Wiesz czemu Chuck Norris nazywa się Chuck Norris?
Wiesz czemu Chuck Norris nazywa się Chuck Norris? Bo Bóg było już zajęte.
Memy o tematyce: besty, humor, śmieszne obrazki, śmieszne, żart, chuck norris, dowcip, dowcipy, memy, mem, bóg, żarty, kawał, kawały, uczucia, obrazki, aforyzmy, cytat, cytaty o miłości, uczucie, cytaty, lovsy, sentencje, przeznaczenie, miłość, spotkanie, wyznanie miłosne, razem, bliskość, związek, demot, szczęście, szacunek, demotywatory, skarb, życie, demotywator, śmieszne teksty, wakacje, szkoła, te myśli, wytrwałość, te.

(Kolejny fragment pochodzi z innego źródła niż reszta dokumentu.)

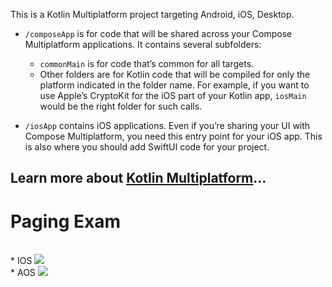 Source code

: This is a Kotlin Multiplatform project targeting Android, iOS, Desktop.

* `/composeApp` is for code that will be shared across your Compose Multiplatform applications.
  It contains several subfolders:
  - `commonMain` is for code that’s common for all targets.
  - Other folders are for Kotlin code that will be compiled for only the platform indicated in the folder name.
    For example, if you want to use Apple’s CryptoKit for the iOS part of your Kotlin app,
    `iosMain` would be the right folder for such calls.

* `/iosApp` contains iOS applications. Even if you’re sharing your UI with Compose Multiplatform, 
  you need this entry point for your iOS app. This is also where you should add SwiftUI code for your project.


Learn more about [Kotlin Multiplatform](https://www.jetbrains.com/help/kotlin-multiplatform-dev/get-started.html)…
----------------
<h1>Paging Exam</h1> 
<br>
* IOS
<img src="https://github.com/nokhyun/KotlinMultiplatformExam/assets/59673248/310ea58a-09d1-4ce5-bec8-232683ffbe30">
<br>
* AOS
<img src="https://github.com/nokhyun/KotlinMultiplatformExam/assets/59673248/44305acf-4a9f-4e6c-b513-b0435fae9b7d">

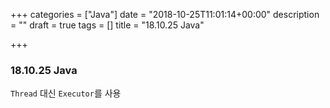 +++
categories = ["Java"]
date = "2018-10-25T11:01:14+00:00"
description = ""
draft = true
tags = []
title = "18.10.25 Java"

+++
### 18.10.25 Java

`Thread` 대신 `Executor`를 사용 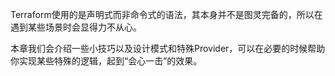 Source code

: 
Terraform使用的是声明式而非命令式的语法，其本身并不是图灵完备的，所以在遇到某些场景时会显得力不从心。

本章我们会介绍一些小技巧以及设计模式和特殊Provider，可以在必要的时候帮助你实现某些特殊的逻辑，起到“会心一击”的效果。




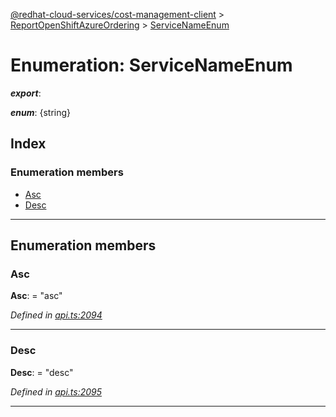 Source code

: [@redhat-cloud-services/cost-management-client](../README.md) > [ReportOpenShiftAzureOrdering](../modules/reportopenshiftazureordering.md) > [ServiceNameEnum](../enums/reportopenshiftazureordering.servicenameenum.md)

# Enumeration: ServiceNameEnum

*__export__*: 

*__enum__*: {string}

## Index

### Enumeration members

* [Asc](reportopenshiftazureordering.servicenameenum.md#asc)
* [Desc](reportopenshiftazureordering.servicenameenum.md#desc)

---

## Enumeration members

<a id="asc"></a>

###  Asc

**Asc**:  = "asc"

*Defined in [api.ts:2094](https://github.com/RedHatInsights/javascript-clients/blob/master/packages/cost-management/api.ts#L2094)*

___
<a id="desc"></a>

###  Desc

**Desc**:  = "desc"

*Defined in [api.ts:2095](https://github.com/RedHatInsights/javascript-clients/blob/master/packages/cost-management/api.ts#L2095)*

___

Wiesz czemu Chuck Norris nazywa się Chuck Norris? Bo Bóg było już zajęte.
Nie wiem czy wiesz, jednak cieszę się, że to właśnie Ciebie spotkałam na mojej drodze... Dziękuję Ci!
Tak drobne ciało skrywa tak wielkie serce. Zwykły jak ja człowiek nie chce nic więcej.
Szanuj Ją... Ona jest twoim największym skarbem.. przy niej będziesz szczęśliwy, przecież nie wyobrażasz sobie życia z kimkolwiek innym... Prawda?
Mam tylko trzy życzenia. Pierwsze - najważniejsze żeby nam się udało. Drugie - żebyśmy byli siebie pewni. Trzecie - Żebyśmy mówili sobie wszystko.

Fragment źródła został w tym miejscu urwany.